> _Work order_: Lines holding the string "scrapers" are the ones to copy from this listing.

################

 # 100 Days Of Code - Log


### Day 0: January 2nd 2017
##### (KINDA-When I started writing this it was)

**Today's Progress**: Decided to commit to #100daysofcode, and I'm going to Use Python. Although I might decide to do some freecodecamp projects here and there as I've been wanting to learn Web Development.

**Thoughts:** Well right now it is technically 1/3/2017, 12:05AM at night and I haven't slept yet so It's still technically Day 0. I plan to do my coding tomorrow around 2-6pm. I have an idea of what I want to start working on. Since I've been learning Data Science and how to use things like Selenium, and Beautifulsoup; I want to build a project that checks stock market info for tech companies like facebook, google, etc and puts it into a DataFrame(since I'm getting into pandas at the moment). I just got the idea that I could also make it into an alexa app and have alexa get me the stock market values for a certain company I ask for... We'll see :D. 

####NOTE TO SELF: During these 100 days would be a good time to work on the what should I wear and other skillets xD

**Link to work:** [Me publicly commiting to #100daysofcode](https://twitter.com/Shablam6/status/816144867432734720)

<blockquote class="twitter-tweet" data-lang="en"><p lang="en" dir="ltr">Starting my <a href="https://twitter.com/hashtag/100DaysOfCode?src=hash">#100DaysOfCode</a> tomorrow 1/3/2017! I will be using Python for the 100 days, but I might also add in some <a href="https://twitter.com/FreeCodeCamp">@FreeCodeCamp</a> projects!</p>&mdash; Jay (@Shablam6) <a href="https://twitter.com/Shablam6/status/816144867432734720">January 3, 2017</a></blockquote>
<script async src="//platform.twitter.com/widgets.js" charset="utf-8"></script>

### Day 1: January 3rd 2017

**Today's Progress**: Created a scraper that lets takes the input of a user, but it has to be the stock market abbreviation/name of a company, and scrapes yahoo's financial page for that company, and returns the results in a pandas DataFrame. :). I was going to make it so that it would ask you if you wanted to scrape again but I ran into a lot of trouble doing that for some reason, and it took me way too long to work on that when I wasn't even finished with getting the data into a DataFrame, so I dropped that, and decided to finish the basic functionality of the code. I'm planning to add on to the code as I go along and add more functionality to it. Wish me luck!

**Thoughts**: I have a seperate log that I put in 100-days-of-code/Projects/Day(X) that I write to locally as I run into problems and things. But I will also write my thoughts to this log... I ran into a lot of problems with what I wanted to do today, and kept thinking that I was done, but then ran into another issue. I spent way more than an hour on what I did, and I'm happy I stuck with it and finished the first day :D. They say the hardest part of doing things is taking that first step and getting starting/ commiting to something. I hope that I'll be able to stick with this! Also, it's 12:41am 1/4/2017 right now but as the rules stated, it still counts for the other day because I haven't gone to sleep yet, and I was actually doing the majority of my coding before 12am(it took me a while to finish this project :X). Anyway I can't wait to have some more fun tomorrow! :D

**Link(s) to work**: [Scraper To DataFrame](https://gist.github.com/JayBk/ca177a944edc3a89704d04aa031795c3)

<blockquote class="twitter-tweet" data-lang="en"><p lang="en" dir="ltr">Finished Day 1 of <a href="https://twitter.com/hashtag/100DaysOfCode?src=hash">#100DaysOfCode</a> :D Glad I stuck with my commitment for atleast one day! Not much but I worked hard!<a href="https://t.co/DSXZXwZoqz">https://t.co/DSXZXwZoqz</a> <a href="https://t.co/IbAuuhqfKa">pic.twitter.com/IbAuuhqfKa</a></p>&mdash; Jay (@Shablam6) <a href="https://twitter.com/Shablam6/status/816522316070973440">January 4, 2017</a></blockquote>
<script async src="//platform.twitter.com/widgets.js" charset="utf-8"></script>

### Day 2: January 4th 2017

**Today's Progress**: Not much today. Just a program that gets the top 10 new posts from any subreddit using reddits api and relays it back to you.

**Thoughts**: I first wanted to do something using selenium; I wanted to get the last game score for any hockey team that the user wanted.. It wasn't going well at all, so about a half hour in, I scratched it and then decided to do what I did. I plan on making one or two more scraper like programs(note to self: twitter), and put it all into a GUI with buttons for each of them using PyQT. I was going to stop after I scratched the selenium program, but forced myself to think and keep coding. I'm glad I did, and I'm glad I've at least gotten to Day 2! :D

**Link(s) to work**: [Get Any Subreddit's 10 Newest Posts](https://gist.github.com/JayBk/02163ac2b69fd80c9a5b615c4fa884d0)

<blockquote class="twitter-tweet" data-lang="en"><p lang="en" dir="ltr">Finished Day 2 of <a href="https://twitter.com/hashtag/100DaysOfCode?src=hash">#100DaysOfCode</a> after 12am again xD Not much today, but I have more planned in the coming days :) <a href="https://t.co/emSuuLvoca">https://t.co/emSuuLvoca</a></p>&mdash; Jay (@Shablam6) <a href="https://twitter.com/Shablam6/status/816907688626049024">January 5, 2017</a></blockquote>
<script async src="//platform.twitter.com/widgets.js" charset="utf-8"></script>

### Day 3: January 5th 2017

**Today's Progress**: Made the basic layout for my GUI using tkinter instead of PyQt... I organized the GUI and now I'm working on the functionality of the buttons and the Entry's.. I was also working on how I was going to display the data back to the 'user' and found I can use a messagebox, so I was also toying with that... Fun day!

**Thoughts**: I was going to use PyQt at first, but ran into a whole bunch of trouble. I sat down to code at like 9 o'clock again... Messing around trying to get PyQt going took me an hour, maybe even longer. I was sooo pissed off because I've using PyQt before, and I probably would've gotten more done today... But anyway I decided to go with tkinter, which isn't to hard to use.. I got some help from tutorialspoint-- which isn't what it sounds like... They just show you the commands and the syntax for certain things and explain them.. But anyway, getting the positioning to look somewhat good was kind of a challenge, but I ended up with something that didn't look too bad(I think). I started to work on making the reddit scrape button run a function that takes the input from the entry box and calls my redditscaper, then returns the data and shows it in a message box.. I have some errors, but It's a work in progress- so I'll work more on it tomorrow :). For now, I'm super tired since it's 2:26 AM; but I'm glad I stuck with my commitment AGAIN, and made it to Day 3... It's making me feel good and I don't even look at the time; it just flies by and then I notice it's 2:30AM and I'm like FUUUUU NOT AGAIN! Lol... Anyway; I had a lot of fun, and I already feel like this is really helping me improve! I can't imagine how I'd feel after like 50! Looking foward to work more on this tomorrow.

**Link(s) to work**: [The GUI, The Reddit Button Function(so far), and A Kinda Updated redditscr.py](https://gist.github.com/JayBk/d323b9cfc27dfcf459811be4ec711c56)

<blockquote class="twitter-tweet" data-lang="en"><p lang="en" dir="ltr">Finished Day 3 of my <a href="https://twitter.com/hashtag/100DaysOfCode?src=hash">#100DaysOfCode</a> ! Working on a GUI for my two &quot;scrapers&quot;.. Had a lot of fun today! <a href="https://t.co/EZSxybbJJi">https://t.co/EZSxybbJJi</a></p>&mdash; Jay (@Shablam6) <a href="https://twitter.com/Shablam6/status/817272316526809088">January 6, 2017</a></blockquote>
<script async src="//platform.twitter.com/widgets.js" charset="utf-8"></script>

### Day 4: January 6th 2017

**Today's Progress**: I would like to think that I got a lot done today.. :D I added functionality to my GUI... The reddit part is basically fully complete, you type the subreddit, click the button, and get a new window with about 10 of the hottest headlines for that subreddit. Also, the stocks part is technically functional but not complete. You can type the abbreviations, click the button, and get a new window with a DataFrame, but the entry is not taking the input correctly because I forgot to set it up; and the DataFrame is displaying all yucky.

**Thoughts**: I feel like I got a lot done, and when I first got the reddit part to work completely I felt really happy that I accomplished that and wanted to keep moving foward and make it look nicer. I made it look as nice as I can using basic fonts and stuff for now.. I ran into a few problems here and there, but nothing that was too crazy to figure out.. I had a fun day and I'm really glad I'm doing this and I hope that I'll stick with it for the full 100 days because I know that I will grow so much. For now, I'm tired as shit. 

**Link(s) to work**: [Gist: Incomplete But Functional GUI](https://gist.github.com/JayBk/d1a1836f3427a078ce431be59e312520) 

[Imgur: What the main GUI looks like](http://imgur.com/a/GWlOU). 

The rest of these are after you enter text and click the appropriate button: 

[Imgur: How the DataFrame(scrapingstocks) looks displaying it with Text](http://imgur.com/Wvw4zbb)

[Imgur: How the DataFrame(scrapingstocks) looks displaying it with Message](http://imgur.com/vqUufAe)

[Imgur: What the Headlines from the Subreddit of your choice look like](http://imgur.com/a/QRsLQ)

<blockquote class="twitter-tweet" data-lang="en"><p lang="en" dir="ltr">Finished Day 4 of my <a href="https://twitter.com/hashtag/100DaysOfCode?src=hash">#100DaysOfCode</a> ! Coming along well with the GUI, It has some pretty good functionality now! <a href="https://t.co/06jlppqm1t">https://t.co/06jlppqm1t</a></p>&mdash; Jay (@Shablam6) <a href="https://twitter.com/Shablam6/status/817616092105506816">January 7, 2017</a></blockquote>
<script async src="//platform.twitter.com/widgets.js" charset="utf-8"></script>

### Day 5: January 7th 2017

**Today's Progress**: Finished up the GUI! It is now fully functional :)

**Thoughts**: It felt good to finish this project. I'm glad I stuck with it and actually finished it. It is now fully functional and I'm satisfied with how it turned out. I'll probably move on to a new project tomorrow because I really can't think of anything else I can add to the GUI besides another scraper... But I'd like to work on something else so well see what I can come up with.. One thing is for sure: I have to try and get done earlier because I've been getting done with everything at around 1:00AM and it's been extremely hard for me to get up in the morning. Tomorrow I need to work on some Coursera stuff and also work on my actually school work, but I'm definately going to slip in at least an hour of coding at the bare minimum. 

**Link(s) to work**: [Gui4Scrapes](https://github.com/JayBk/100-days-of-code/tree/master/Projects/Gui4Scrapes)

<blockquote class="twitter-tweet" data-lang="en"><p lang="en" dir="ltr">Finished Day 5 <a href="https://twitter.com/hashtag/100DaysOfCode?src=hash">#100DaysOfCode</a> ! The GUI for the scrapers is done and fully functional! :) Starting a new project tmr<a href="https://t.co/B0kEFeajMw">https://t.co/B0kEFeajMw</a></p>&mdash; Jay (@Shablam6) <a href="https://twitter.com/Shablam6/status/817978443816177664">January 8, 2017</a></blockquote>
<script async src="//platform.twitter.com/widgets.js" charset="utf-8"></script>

################

> _Answer to the problem_:
<blockquote class="twitter-tweet" data-lang="en"><p lang="en" dir="ltr">Finished Day 3 of my <a href="https://twitter.com/hashtag/100DaysOfCode?src=hash">#100DaysOfCode</a> ! Working on a GUI for my two &quot;scrapers&quot;.. Had a lot of fun today! <a href="https://t.co/EZSxybbJJi">https://t.co/EZSxybbJJi</a></p>&mdash; Jay (@Shablam6) <a href="https://twitter.com/Shablam6/status/817272316526809088">January 6, 2017</a></blockquote>
<blockquote class="twitter-tweet" data-lang="en"><p lang="en" dir="ltr">Finished Day 5 <a href="https://twitter.com/hashtag/100DaysOfCode?src=hash">#100DaysOfCode</a> ! The GUI for the scrapers is done and fully functional! :) Starting a new project tmr<a href="https://t.co/B0kEFeajMw">https://t.co/B0kEFeajMw</a></p>&mdash; Jay (@Shablam6) <a href="https://twitter.com/Shablam6/status/817978443816177664">January 8, 2017</a></blockquote>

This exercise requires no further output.